In terms of the numerical solution of partial differential equations, the fully implicit method [2, 3, 17, 20, 24, 26, 32, 36] is a widely preferred approach to solve various problems arising from the discretization of subsurface fluid flows. The fully implicit scheme is unconditionally stable and can relax the stability requirement of the Courant-Friedrichs-Lewy (CFL) condition. It therefore provides a consistent and robust way to simulate the subsurface fluid flow problem in long-term and extreme-scale computations. In particular, a great advantage of the fully implicit algorithm is that the corresponding nonlinear equations are implicitly solved in a monolithic way. This characteristic feature strengthens its potential to allow the addition of more physics and the introduction of more equations without changing much of the simulator framework, which greatly expands the scope of application of the fully implicit approach. In spite of being stable for arbitrary large time steps, when a fully implicit scheme is applied, one must solve a large, sparse, and ill-conditioned linear system at each nonlinear iteration. It remains challenging and important to design robust and scalable solvers for the large scale simulations on high performance computing platforms. In this study, we employ the framework of Newton–Krylov algorithms [5, 7, 11, 15, 21, 34] to guarantee the nonlinear consistency, and mainly focus our efforts on designing an efficient preconditioning strategy to substantially reduce the condition number of the linear system.
In reservoir simulations, some effective preconditioning techniques, such as block preconditioners [14, 18, 33], the Constrained Residual Pressure (CPR) preconditioning approach [30, 31, 32], the domain decomposition methods [20, 26, 36, 37], and the algebraic or geometric multigrid algorithms [2, 3, 24, 32], are flexible and capable of addressing the inherent ill-conditioning of a complicated physics system, and hence have received increasingly more attentions in recent years. The focus of this paper is on the domain decomposition approach by which we propose a family of one-level or multilevel restricted additive Schwarz preconditioners.

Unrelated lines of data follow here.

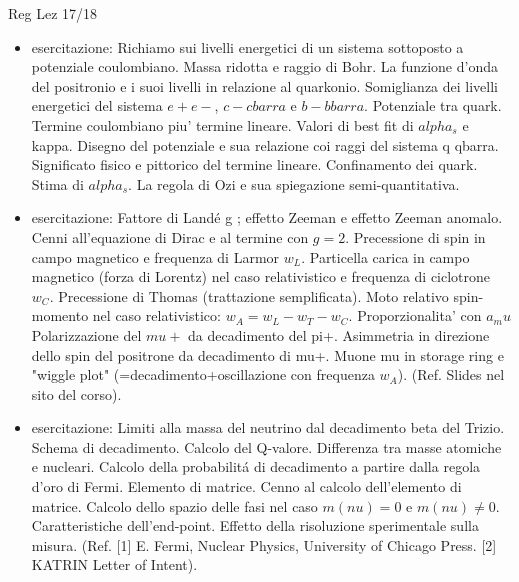 \begin{frame}[allowframebreaks]{Reg Lez 17/18}
\begin{itemize}
\item esercitazione: Richiamo sui livelli energetici di un sistema sottoposto a potenziale coulombiano. Massa ridotta e raggio di Bohr. La funzione d'onda del positronio e i suoi livelli in relazione al quarkonio. Somiglianza dei livelli energetici del sistema $e+e-$, $c-cbarra$ e $b-bbarra$. Potenziale tra quark. Termine coulombiano piu' termine lineare. Valori di best fit di $alpha_s$ e kappa. Disegno del potenziale e sua relazione coi raggi del sistema q qbarra. Significato fisico e pittorico del termine lineare. Confinamento dei quark. Stima di $alpha_s$. La regola di Ozi e sua spiegazione semi-quantitativa.
\item esercitazione: Fattore di Land\'e g ; effetto Zeeman e effetto Zeeman anomalo. Cenni all'equazione di Dirac e al termine con $g=2$. Precessione di spin in campo magnetico e frequenza di Larmor $w_L$. Particella carica in campo magnetico (forza di Lorentz) nel caso relativistico e frequenza di ciclotrone $w_C$. Precessione di Thomas (trattazione semplificata). Moto relativo spin-momento nel caso relativistico: $w_A = w_L - w_T - w_C$. Proporzionalita' con $a_mu$ Polarizzazione del $mu+$ da decadimento del pi+. Asimmetria in direzione dello spin del positrone da decadimento di mu+. Muone mu in storage ring e "wiggle plot" (=decadimento+oscillazione con frequenza $w_A$). (Ref. Slides nel sito del corso).
\item esercitazione: Limiti alla massa del neutrino dal decadimento beta del Trizio. Schema di decadimento. Calcolo del Q-valore. Differenza tra masse atomiche e nucleari. Calcolo della probabilit\'a di decadimento a partire dalla regola d’oro di Fermi. Elemento di matrice. Cenno al calcolo dell’elemento di matrice. Calcolo dello spazio delle fasi nel caso $m(nu)=0$ e $m(nu)\neq0$. Caratteristiche dell’end-point. Effetto della risoluzione sperimentale sulla misura.
(Ref. [1] E. Fermi, Nuclear Physics, University of Chicago Press. [2] KATRIN Letter of Intent).
\end{itemize}
\end{frame} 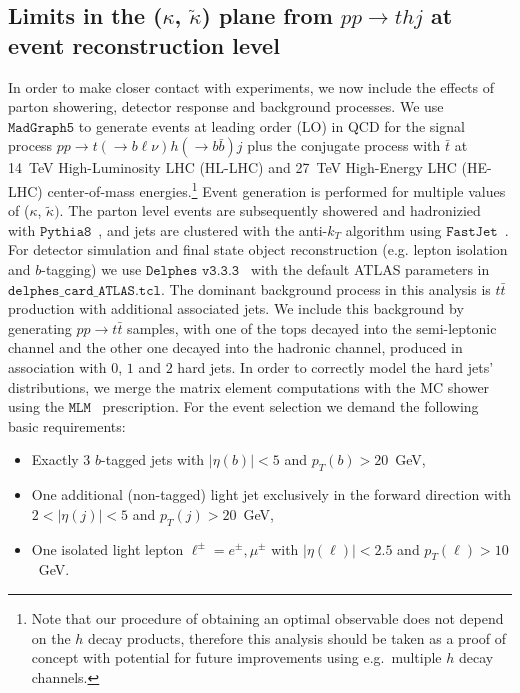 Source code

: \documentclass[11pt,a4paper]{article}
\begin{document}
\subsection{Limits in the ($\kappa$, $\tilde{\kappa}$) plane from $pp\to thj$ at event reconstruction level}

In order to make closer contact with experiments, we now include the effects of parton showering, detector response and background processes. We use $\texttt{MadGraph5}$ to generate events at leading order (LO) in QCD for the signal process $p p \to t (\to b \ell \nu) h (\to b \bar{b}) j$ plus the conjugate process with $\bar t$ at  14~TeV High-Luminosity LHC (HL-LHC) and 27~TeV High-Energy LHC (HE-LHC) center-of-mass energies.\footnote{Note that our procedure of obtaining an optimal observable does not depend on the $h$ decay products, therefore this analysis should be taken as a proof of concept with potential for future improvements using e.g.~multiple $h$ decay channels.} Event generation is performed for multiple values of ($\kappa$, $\tilde{\kappa})$. The parton level events are subsequently showered and hadronizied with $\texttt{Pythia8}$~\cite{Sjostrand:2007gs}, and jets are clustered with the anti-$k_T$ algorithm using $\texttt{FastJet}$~\cite{Cacciari:2011ma}. For detector simulation and final state object reconstruction (e.g. lepton isolation and $b$-tagging) we use $\texttt{Delphes v3.3.3}$~\cite{deFavereau:2013fsa} with the default ATLAS parameters in $\texttt{delphes\_card\_ATLAS.tcl}$. The dominant background process in this analysis is $t\bar t$ production with additional associated jets. We include this background by generating $pp\to t\bar t$ samples, with one of the tops decayed into the semi-leptonic channel and the other one decayed into the hadronic channel, produced in association with $0$, $1$ and $2$ hard jets. In order to correctly model the hard jets' distributions, we merge the matrix element computations with the MC shower using the $\texttt{MLM}$~\cite{Mangano:2006rw} prescription. 
For the event selection we demand the following basic requirements:
\begin{itemize}
\item Exactly $3$ $b$-tagged jets with $|\eta(b)|<5$ and $p_T(b)>20$~GeV,
\item One additional (non-tagged) light jet exclusively in the forward direction with $2<|\eta(j)|<5$ and $p_T(j)>20$~GeV,
\item One isolated light lepton $\ell^\pm=e^\pm,\mu^\pm$ with $|\eta(\ell)|<2.5$ and $p_T(\ell)>10$~GeV.  
\end{itemize}
\end{document}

The original overlapping additive Schwarz (AS) method was introduced for the solution of symmetric positive definite elliptic finite element problems, and was later extended to many other nonlinear or linear systems [6, 29]. In the AS method, it follows the divide-and-conquer technique by recursively breaking down a problem into more sub-problems of the same or related type, and its communication only occurs between neighboring subdomains during the restriction and extension processes. Moreover, the additive Schwarz preconditioner does not require any splitting of the nonlinear system. Hence, it can serve as a basis of efficient algorithms that are naturally suitable for massively parallel computing. In particular, the approach can be combined with certain variants of restriction operators in a robust and efficient way, such as the so-called restricted additive Schwarz (RAS) method proposed by Xiao-Chuan Cai et al. in [4, 6]. Hence, it can significantly improve the physical feasibility of the solver and substantial reduce the total computing time, and has proven to be very efficient in a variety of applications [16, 23, 26, 32, 36, 38]. Recently, the overlapping restricted additive Schwarz method in conjunction with a variant of inexact Newton methods has been applied successfully to the two-phase flow problem [36] and the black oil model [32, 37]. It was demonstrated that the one-level Schwarz preconditioner is scalable in terms of the numbers of nonlinear and linear iterations, but not in terms of the total compute time when the number of processors becomes large, which means the requirement of the family of multilevel methods [16, 23, 28, 29].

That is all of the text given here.